Peng Wu also created a mini Noon Nap Station for the Rochester Art Center staff at the art center in a quiet corner of the basement where staff’s offices are located. Unlike in the US, in China and many other countries the culture of noon nap is widely accepted even in the most overworked office spaces. The Noon Nap Station reflects on the differences in sleep cultures and gives permission for the bodies to rest as a form of resistance.

Anna Marie Shogren’s interactive installation Work/Lifelong Choreographies was inspired by her experiences as a dance artist anda caregiver. In collaboration with Kristine Talley of the School of Nursing, as well as Amanda Sharp from Physical Therapy and Elizabeth Bye and Caroline Albers from Apparel Design, Anna’s improvisational movement practice invited viewers to experience the physical conditions of older adults. Wearable garments such as the Neuropathy Gloves and the Shoulder Impingement Shirt animate conversations about the realities of age and loss of vitality by provoking playful, tactile fascination with movement.

At the Rochester Art Center, this empathic exploration will be extended through a rolling relational work which will softly realize vigils (spaces for active dying) for self-selecting individuals at this current point in their lives, for the purpose of activating love, comfort, and self-advocacy now, and/or an embodied planning for later. Shogren is collaborating with stylist and musician, Lisa Loew, to create visual translations of these intimate and ethereal exchanges. Audiences are invited to join local volunteers from Seasons Hospice and Mayo Clinic Hospice in sitting bedside.

This work is made in gratitude for Cassandra Baker, Margaret Coleman, Non Edwards, Pamela Hugdahl, Lisa Loew, Emmett Ramstad, NC Little Hospice.

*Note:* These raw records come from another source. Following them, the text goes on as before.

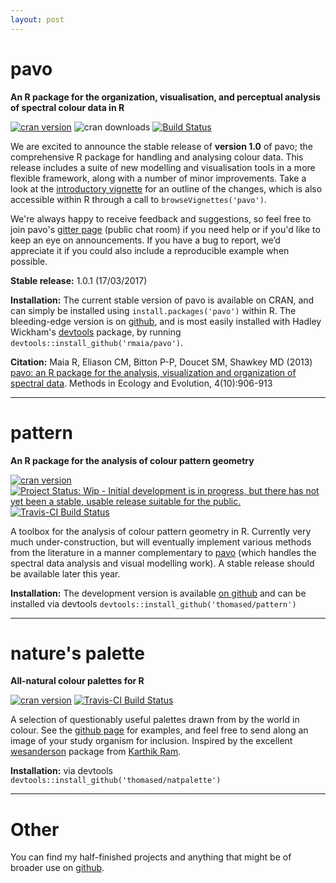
 ```yaml
---
layout: post
---
```

# pavo  

**An R package for the organization, visualisation, and perceptual analysis of spectral colour data in R**

[![cran version](http://www.r-pkg.org/badges/version/pavo)](https://cran.r-project.org/package=pavo/)
![cran downloads](http://cranlogs.r-pkg.org/badges/grand-total/pavo) 
[![Build Status](https://travis-ci.org/rmaia/pavo.svg?branch=master)](https://travis-ci.org/rmaia/pavo/branches)

We are excited to announce the stable release of **version 1.0** of pavo; the comprehensive R package for handling and analysing colour data. This release includes a suite of new modelling and visualisation tools in a more flexible framework, along with a number of minor improvements. Take a look at the [introductory vignette](http://tomwhite.io/pavo-1_0.html) for an outline of the changes, which is also accessible within R through a call to ```browseVignettes('pavo')```.

We're always happy to receive feedback and suggestions, so feel free to join pavo's [gitter page](https://gitter.im/r-pavo/help) (public chat room) if you need help or if you'd like to keep an eye on announcements. If you have a bug to report, we’d appreciate it if you could also include a reproducible example when possible.

**Stable release:** 1.0.1 (17/03/2017)

**Installation:** The current stable version of pavo is available on CRAN, and can simply be installed using ```install.packages('pavo')``` within R. The bleeding-edge version is on [github](https://github.com/rmaia/pavo), and is most easily installed with Hadley Wickham's [devtools](https://github.com/hadley/devtools) package, by running ```devtools::install_github('rmaia/pavo')```.  

**Citation:** Maia R, Eliason CM, Bitton P-P, Doucet SM, Shawkey MD (2013) [pavo: an R package for the analysis, visualization and organization of spectral data](http://dx.doi.org/10.1111/2041-210X.12069). Methods in Ecology and Evolution, 4(10):906-913

----------

# pattern

**An R package for the analysis of colour pattern geometry**

[![cran version](http://www.r-pkg.org/badges/version/pattern)](https://cran.r-project.org/package=pattern/) [![Project Status: Wip - Initial development is in progress, but there has not yet been a stable, usable release suitable for the public.](http://www.repostatus.org/badges/0.1.0/wip.svg)](http://www.repostatus.org/#wip) [![Travis-CI Build Status](https://travis-ci.org/thomased/pattern.png?branch=master)](https://travis-ci.org/thomased/pattern)

A toolbox for the analysis of colour pattern geometry in R. Currently very much under-construction, but will eventually implement various methods from the literature in a manner complementary to [pavo](https://github.com/rmaia/pavo) (which handles the spectral data analysis and visual modelling work). A stable release should be available later this year.

**Installation:** The development version is available [on github](https://github.com/thomased/pattern) and can be installed via devtools ```devtools::install_github('thomased/pattern')```

----------

# nature's palette

**All-natural colour palettes for R**

[![cran version](http://www.r-pkg.org/badges/version/pattern)](https://cran.r-project.org/package=natpalette/) [![Travis-CI Build Status](https://travis-ci.org/thomased/pattern.png?branch=master)](https://travis-ci.org/thomased/natpalette)

A selection of questionably useful palettes drawn from by the world in colour. See the [github page](https://github.com/thomased/natpalette) for examples, and feel free to send along an image of your study organism for inclusion. Inspired by the excellent [wesanderson](https://github.com/karthik/wesanderson) package from [Karthik Ram](http://inundata.org).

**Installation:** via devtools ```devtools::install_github('thomased/natpalette')```

----------

# Other

You can find my half-finished projects and anything that might be of broader use on [github](https://github.com/thomased).

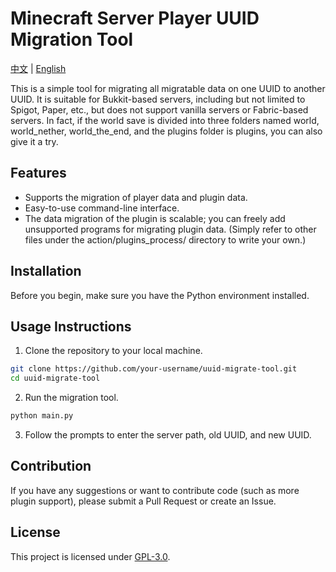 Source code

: # Minecraft Server Player UUID Migration Tool
[中文](README.md) | [English](README_EN.md)

This is a simple tool for migrating all migratable data on one UUID to another UUID. It is suitable for Bukkit-based servers, including but not limited to Spigot, Paper, etc., but does not support vanilla servers or Fabric-based servers. In fact, if the world save is divided into three folders named world, world_nether, world_the_end, and the plugins folder is plugins, you can also give it a try.

## Features
- Supports the migration of player data and plugin data.
- Easy-to-use command-line interface.
- The data migration of the plugin is scalable; you can freely add unsupported programs for migrating plugin data. (Simply refer to other files under the action/plugins_process/ directory to write your own.)

## Installation

Before you begin, make sure you have the Python environment installed.

## Usage Instructions

1. Clone the repository to your local machine.
```bash
git clone https://github.com/your-username/uuid-migrate-tool.git
cd uuid-migrate-tool
```

2. Run the migration tool.
```bash
python main.py
```

3. Follow the prompts to enter the server path, old UUID, and new UUID.

## Contribution

If you have any suggestions or want to contribute code (such as more plugin support), please submit a Pull Request or create an Issue.

## License

This project is licensed under [GPL-3.0](LICENSE). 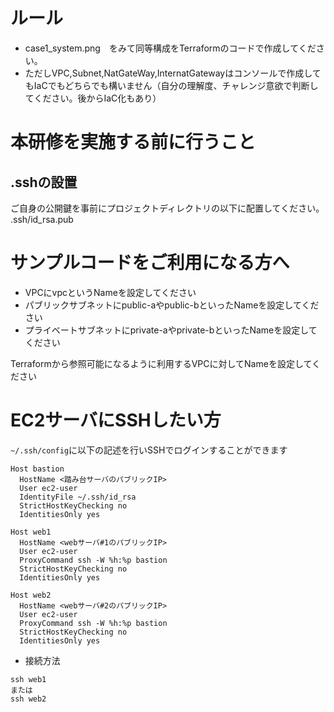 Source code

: # ルール
* case1_system.png　をみて同等構成をTerraformのコードで作成してください。
* ただしVPC,Subnet,NatGateWay,InternatGatewayはコンソールで作成してもIaCでもどちらでも構いません（自分の理解度、チャレンジ意欲で判断してください。後からIaC化もあり）

# 本研修を実施する前に行うこと
## .sshの設置
ご自身の公開鍵を事前にプロジェクトディレクトリの以下に配置してください。
.ssh/id_rsa.pub

# サンプルコードをご利用になる方へ
* VPCにvpcというNameを設定してください
* パブリックサブネットにpublic-aやpublic-bといったNameを設定してください
* プライベートサブネットにprivate-aやprivate-bといったNameを設定してください

Terraformから参照可能になるように利用するVPCに対してNameを設定してください
# EC2サーバにSSHしたい方

`~/.ssh/config`に以下の記述を行いSSHでログインすることができます

```
Host bastion
  HostName <踏み台サーバのパブリックIP>
  User ec2-user
  IdentityFile ~/.ssh/id_rsa
  StrictHostKeyChecking no
  IdentitiesOnly yes

Host web1
  HostName <webサーバ#1のパブリックIP>
  User ec2-user
  ProxyCommand ssh -W %h:%p bastion
  StrictHostKeyChecking no
  IdentitiesOnly yes

Host web2
  HostName <webサーバ#2のパブリックIP>
  User ec2-user
  ProxyCommand ssh -W %h:%p bastion
  StrictHostKeyChecking no
  IdentitiesOnly yes
```

* 接続方法
```
ssh web1
または
ssh web2
```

Alison Hiltner’s work produced tactile, physical surfaces through which one can experience the heartbeat. Hiltner collaborated with biotechnology researcher Dr. Brenda Ogle, neurophysiologist Dr. Paul Iaizzo, and software programmers Brian Hadyen and artist Maxwell Hoaglund to create an interface that allows participants to “hold” one another’s heartbeat. Translating the most familiar signal of life, the heartbeat, into a touchable surface, it highlights that all life forms long for connection. Something that can be shared and felt in real time. It is a link to our interior physiological structure, every heartbeat represents an individual experience either on a psychological or physiological level. It is intimate and communal, abstracted yet more real than we can normally touch. An ever-changing multi experiential piece that enables us to hold a heartbeat, revealing how our connection is always just beneath the surface. Hiltner will further examine what lies beneath with a new work in consultation with Dr. Tay Netoff, professor in the Department of Biomedical Engineering at the University of Minnesota, producing a visual experience of brain reactivity.